7. The costs of purchase consist of the purchase price including duties and taxes (other than those subsequently recoverable by the enterprise from the taxing authorities), freight inwards and other expenditure directly attributable to the acquisition. Trade discounts, rebates, duty drawbacks and other similar items are deducted in determining the costs of purchase.”
10. Paragraph 13 of AS 2 states as below:
“13. In determining the cost of inventories in accordance with paragraph 6, it is appropriate to exclude certain costs and recognise them as expenses in the period in which they are incurred. Examples of such costs are:
(a) abnormal amounts of wasted materials, labour, or other production costs; .........”

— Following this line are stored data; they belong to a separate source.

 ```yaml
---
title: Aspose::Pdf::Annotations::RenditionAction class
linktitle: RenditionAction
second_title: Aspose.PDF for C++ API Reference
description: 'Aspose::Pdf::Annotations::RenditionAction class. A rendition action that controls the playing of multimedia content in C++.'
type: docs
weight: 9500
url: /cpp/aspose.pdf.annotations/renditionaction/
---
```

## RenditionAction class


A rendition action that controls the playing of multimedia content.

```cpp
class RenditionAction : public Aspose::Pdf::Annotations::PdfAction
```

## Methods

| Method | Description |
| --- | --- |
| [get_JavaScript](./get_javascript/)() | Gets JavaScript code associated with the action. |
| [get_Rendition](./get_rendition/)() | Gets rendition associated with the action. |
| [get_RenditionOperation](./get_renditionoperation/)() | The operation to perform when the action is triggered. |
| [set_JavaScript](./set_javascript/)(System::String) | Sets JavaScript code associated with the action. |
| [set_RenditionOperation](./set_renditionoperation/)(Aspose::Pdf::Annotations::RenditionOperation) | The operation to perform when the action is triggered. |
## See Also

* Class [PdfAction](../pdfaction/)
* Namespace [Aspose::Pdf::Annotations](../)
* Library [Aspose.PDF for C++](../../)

Thus, AS 2 recognises that abnormal losses (wasted materials, labour, or other production costs) do not form part of cost of inventories. Considering the nature of demurrage, the Committee is of the view that as a general rule, demurrage would represent an abnormal loss. However, the Committee also recognises that the incurrence of demurrage may sometimes represent a normal cost considering the specific facts and circumstances of the particular case. Further, in some cases, the incidence of demurrage may be directly related to a reduction in other costs which, if incurred, would qualify for inclusion in the cost of inventories. For example, an enterprise may, on cost-benefit considerations, take a conscious decision to bear demurrage rather than hire additional storage space. Accordingly, the Committee is of the view that if it can be clearly demonstrated that demurage represents a normal cost under the specific facts and circumstances of a case, it should be included in the cost of inventories; otherwise, it should be expensed in the year of incurrence.

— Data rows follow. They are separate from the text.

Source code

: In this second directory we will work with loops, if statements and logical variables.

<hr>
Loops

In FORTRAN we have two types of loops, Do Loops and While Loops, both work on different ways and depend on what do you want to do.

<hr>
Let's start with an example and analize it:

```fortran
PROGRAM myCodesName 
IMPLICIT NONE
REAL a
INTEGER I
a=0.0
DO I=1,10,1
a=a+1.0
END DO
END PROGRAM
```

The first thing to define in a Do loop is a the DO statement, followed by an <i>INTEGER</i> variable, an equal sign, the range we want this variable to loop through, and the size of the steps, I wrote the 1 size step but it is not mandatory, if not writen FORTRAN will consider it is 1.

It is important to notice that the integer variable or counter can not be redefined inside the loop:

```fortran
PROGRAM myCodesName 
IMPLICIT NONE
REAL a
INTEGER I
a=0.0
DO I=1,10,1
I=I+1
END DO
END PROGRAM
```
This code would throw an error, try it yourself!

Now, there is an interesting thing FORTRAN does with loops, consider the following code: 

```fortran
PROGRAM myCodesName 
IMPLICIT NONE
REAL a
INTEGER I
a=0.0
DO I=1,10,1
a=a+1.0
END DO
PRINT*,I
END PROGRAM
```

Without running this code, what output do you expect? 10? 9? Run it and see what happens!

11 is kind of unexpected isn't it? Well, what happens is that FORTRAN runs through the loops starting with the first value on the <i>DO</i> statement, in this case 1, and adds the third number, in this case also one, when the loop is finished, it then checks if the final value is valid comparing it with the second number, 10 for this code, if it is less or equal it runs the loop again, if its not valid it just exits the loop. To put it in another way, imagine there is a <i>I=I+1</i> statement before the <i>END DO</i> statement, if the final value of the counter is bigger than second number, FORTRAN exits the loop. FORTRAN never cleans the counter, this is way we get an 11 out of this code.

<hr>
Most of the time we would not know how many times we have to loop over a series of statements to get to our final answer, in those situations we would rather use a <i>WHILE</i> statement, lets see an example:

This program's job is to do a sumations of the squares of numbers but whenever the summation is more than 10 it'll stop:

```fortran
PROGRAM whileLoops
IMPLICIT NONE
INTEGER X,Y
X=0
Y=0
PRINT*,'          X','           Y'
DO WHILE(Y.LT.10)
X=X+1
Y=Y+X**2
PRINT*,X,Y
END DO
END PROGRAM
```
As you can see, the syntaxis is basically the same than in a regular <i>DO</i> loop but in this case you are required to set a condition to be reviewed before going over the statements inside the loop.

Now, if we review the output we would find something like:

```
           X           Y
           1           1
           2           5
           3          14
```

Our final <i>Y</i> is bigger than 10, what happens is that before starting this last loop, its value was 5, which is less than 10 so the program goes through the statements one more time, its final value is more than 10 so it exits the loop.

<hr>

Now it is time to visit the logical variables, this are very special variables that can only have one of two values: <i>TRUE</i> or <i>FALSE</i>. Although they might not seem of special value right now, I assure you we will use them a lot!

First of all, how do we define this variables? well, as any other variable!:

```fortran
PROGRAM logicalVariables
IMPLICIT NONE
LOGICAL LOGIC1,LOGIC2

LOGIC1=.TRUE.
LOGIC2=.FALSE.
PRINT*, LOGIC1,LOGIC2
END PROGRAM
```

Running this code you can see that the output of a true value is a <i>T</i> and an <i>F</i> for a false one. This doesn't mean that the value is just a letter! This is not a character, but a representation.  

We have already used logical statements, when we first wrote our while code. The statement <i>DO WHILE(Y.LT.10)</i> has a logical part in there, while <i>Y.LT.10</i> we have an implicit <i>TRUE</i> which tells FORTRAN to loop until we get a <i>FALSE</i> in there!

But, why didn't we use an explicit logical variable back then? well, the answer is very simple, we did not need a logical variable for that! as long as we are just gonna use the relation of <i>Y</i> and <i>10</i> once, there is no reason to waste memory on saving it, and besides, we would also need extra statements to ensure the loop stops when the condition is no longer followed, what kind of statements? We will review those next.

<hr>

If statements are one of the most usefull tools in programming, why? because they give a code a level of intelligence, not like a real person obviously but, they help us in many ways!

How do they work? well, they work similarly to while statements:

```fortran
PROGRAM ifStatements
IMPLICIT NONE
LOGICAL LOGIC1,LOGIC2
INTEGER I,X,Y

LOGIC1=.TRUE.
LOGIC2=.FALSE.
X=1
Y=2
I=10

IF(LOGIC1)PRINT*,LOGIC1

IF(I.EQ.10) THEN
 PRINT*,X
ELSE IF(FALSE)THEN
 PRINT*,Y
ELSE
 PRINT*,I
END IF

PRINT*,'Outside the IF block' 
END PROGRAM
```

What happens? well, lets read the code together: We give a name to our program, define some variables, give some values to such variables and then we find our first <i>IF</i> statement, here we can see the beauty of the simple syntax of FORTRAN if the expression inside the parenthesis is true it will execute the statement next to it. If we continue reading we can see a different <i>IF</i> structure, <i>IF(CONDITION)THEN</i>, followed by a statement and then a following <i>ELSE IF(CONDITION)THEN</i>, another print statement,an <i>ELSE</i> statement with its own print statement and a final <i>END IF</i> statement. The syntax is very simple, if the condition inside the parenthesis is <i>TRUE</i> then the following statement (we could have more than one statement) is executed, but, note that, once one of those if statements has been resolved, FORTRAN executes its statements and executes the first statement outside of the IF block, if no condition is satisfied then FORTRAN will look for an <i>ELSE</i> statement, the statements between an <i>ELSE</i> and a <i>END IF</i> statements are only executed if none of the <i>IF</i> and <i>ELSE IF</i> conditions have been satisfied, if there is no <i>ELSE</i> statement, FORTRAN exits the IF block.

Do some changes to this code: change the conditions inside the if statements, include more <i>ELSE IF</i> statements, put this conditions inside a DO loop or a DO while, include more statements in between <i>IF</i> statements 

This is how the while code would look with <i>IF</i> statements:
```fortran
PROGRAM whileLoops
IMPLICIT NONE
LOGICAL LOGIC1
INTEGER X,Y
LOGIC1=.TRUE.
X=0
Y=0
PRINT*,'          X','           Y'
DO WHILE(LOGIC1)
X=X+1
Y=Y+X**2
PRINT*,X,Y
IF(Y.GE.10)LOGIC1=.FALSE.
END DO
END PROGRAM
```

11. Based on the above, the Committee is of the view that the issue whether, in the case of the company, demurrage represents an abnormal loss or a normal cost would have to be determined considering the specific facts and circumstances under which it is incurred.
D. Opinion
12. On the basis of the above, the Committee is of the opinion that as a general rule, demurrage would represent an abnormal loss. However, it may sometimes represent a normal cost considering the specific facts and circumstances of the particular case. The Committee is of the opinion that if it can be clearly demonstrated that demurrage represents a normal cost considering the specific facts and circumstances under which it is incurred, it should be included in the cost of inventories; otherwise, it should be expensed in the year of incurrence.